━━━ Source information

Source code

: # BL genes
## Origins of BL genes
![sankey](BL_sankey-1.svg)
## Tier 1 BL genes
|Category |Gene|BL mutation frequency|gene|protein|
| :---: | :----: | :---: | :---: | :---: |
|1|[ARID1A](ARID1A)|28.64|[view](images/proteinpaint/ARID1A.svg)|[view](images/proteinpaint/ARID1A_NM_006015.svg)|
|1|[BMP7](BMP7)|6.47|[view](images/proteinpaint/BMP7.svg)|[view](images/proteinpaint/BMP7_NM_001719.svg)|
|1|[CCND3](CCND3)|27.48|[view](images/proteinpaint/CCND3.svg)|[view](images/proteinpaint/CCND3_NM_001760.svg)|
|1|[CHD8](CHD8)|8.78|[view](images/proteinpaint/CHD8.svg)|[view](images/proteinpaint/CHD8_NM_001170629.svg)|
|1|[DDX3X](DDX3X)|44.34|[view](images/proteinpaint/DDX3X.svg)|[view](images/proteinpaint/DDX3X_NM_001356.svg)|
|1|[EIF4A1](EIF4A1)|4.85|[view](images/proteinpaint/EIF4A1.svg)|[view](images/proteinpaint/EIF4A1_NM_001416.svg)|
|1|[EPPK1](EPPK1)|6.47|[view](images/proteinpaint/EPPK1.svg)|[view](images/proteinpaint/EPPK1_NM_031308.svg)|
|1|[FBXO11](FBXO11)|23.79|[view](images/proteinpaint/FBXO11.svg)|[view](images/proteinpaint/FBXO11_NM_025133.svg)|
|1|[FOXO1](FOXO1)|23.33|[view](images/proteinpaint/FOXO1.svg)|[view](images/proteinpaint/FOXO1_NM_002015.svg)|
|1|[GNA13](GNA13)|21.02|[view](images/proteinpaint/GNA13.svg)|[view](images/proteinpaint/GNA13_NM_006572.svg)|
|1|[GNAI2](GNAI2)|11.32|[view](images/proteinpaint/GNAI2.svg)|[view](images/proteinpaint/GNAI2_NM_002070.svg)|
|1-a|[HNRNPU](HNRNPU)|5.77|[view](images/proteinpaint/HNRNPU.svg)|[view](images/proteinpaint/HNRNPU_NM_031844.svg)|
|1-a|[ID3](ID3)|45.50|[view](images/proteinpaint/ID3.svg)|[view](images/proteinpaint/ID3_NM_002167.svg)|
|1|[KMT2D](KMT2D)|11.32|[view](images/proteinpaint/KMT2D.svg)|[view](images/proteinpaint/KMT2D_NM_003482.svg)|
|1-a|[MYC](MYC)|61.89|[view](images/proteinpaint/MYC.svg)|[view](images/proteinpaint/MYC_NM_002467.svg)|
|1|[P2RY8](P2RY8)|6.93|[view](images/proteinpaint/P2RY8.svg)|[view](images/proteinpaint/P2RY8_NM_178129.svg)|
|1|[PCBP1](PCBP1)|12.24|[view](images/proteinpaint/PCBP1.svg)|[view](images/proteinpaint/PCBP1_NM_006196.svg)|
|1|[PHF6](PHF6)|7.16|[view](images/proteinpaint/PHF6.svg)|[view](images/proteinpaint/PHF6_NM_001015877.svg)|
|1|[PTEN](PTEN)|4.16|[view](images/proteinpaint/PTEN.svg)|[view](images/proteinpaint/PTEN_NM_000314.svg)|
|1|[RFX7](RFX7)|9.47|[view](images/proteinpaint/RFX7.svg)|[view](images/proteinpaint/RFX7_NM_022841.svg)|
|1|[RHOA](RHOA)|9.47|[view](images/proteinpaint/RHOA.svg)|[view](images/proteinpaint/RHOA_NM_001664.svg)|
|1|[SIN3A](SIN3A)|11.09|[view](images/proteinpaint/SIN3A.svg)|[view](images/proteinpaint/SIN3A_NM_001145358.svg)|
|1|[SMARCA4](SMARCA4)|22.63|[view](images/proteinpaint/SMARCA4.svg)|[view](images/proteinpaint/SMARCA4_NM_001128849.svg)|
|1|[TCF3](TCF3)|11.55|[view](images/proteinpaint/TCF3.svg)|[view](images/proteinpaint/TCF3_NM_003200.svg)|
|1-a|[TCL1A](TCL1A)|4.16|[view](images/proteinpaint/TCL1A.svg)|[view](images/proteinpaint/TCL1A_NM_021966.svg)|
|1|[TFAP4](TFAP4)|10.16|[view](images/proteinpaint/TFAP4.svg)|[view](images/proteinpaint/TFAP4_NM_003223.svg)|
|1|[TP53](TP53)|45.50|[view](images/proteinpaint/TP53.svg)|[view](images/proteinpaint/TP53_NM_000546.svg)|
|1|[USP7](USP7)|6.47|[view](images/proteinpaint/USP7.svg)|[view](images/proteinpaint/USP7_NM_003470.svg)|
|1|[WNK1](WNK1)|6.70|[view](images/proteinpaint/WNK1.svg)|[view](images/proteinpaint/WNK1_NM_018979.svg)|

━━━━━━

* _Your objective_
Pull every line containing the word "genes" out of the entries above.

* _Output below_
: # BL genes
## Origins of BL genes
## Tier 1 BL genes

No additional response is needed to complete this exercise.